With dynamic currency conversion, merchants may present transactions in cardholders’ native currencies once their cards are inserted in point-of-sale terminals. Cardholders pay a fee when converting transactions to their local currencies.

Dynamic currency conversion has been available for a few years, but Visa in April halted additional merchant participation because of a lack of a “consistent global practice” and a “growing number of consumer complaints.”

MasterCard Worldwide did not impose similar restrictions, according to Planet Payment Inc., a Long Beach, N.Y.-based multicurrency processing company.

Other companies offering the service include UK-based Travelex, Atlanta-based First Data Corp. and Elavon Inc., and Ireland-based Fintrax Group.

The complaints Visa received centered on enabling cardholder choice. “Based on Visa research, cardholders are often not allowed to choose whether or not to use merchants’ dynamic currency conversion services, nor are they informed of fees or commissions associated with these services,” a Visa spokesperson tells ISO&Agent Weekly.

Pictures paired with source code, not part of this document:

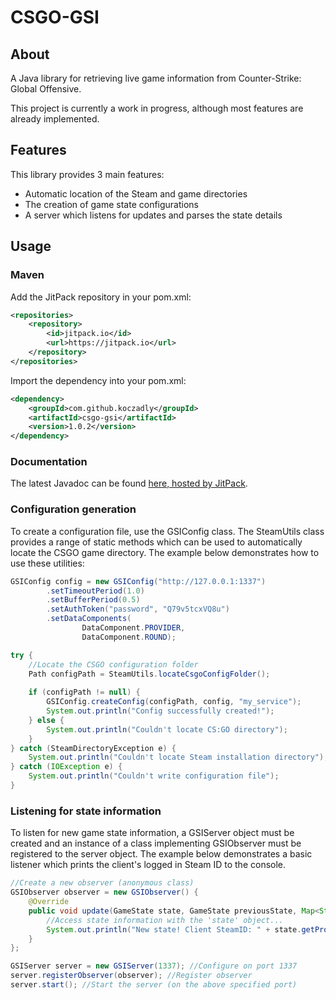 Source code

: # CSGO-GSI
## About
A Java library for retrieving live game information from Counter-Strike: Global Offensive.

This project is currently a work in progress, although most features are already implemented.

## Features
This library provides 3 main features:
- Automatic location of the Steam and game directories
- The creation of game state configurations
- A server which listens for updates and parses the state details

## Usage
### Maven
Add the JitPack repository in your pom.xml:
```xml
<repositories>
    <repository>
        <id>jitpack.io</id>
        <url>https://jitpack.io</url>
    </repository>
</repositories>
```
Import the dependency into your pom.xml:
```xml
<dependency>
    <groupId>com.github.koczadly</groupId>
    <artifactId>csgo-gsi</artifactId>
    <version>1.0.2</version>
</dependency>
```

### Documentation
The latest Javadoc can be found [here, hosted by JitPack](https://javadoc.jitpack.io/com/github/koczadly/csgo-gsi/latest/javadoc/).

### Configuration generation
To create a configuration file, use the GSIConfig class. The SteamUtils class provides a range of static methods
which can be used to automatically locate the CSGO game directory. The example below demonstrates how to use
these utilities:

```java
GSIConfig config = new GSIConfig("http://127.0.0.1:1337")
        .setTimeoutPeriod(1.0)
        .setBufferPeriod(0.5)
        .setAuthToken("password", "Q79v5tcxVQ8u")
        .setDataComponents(
                DataComponent.PROVIDER,
                DataComponent.ROUND);

try {
    //Locate the CSGO configuration folder
    Path configPath = SteamUtils.locateCsgoConfigFolder();
    
    if (configPath != null) {
        GSIConfig.createConfig(configPath, config, "my_service");
        System.out.println("Config successfully created!");
    } else {
        System.out.println("Couldn't locate CS:GO directory");
    }
} catch (SteamDirectoryException e) {
    System.out.println("Couldn't locate Steam installation directory");
} catch (IOException e) {
    System.out.println("Couldn't write configuration file");
}
```

### Listening for state information
To listen for new game state information, a GSIServer object must be created and an instance of a class
implementing GSIObserver must be registered to the server object. The example below demonstrates a basic
listener which prints the client's logged in Steam ID to the console.
```java
//Create a new observer (anonymous class)
GSIObserver observer = new GSIObserver() {
    @Override
    public void update(GameState state, GameState previousState, Map<String, String> authTokens, InetAddress address) {
        //Access state information with the 'state' object...
        System.out.println("New state! Client SteamID: " + state.getProvider().getClientSteamId());
    }
};

GSIServer server = new GSIServer(1337); //Configure on port 1337
server.registerObserver(observer); //Register observer
server.start(); //Start the server (on the above specified port)
``` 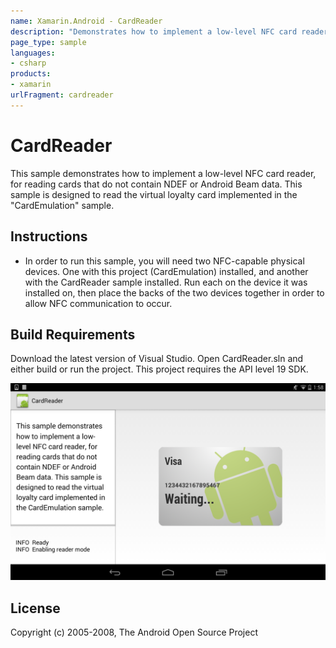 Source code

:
 ```yaml
---
name: Xamarin.Android - CardReader
description: "Demonstrates how to implement a low-level NFC card reader, for reading cards that do not contain NDEF or Android Beam data"
page_type: sample
languages:
- csharp
products:
- xamarin
urlFragment: cardreader
---
```

# CardReader

This sample demonstrates how to implement a low-level NFC card reader, for reading cards that do not contain NDEF or Android Beam data. This sample is designed to read the virtual loyalty card implemented in the "CardEmulation" sample.

## Instructions

- In order to run this sample, you will need two NFC-capable physical devices. One with this project (CardEmulation) installed, and another with the CardReader sample installed. Run each on the device it was installed on, then place the backs of the two devices together in order to allow NFC communication to occur.

## Build Requirements

Download the latest version of Visual Studio. Open CardReader.sln and either build or run the project. This project requires the API level 19 SDK.

![CardReader application screenshot](Screenshots/Screenshot_2014-07-14-13-58-56.png "CardReader application screenshot")

## License

Copyright (c) 2005-2008, The Android Open Source Project  
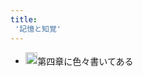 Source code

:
 ```yaml
---
title:
 '記憶と知覚'
---
```


- <img src='https://scrapbox.io/api/pages/blu3mo-public/「時間」を哲学する/icon' alt='「時間」を哲学する.icon' height="19.5"/>第四章に色々書いてある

In lifting the moratorium last week, Visa now requires merchants to disclose dynamic currency conversion rates and commissions and to offer cardholders a choice to use the service. “Although point-of-sale currency conversion is not a Visa service, Visa has established a global compliance program to ensure consumers are given proper choice and disclosure,” the spokesperson says.

The compliance program includes a registration and certification process, Planet Payment says.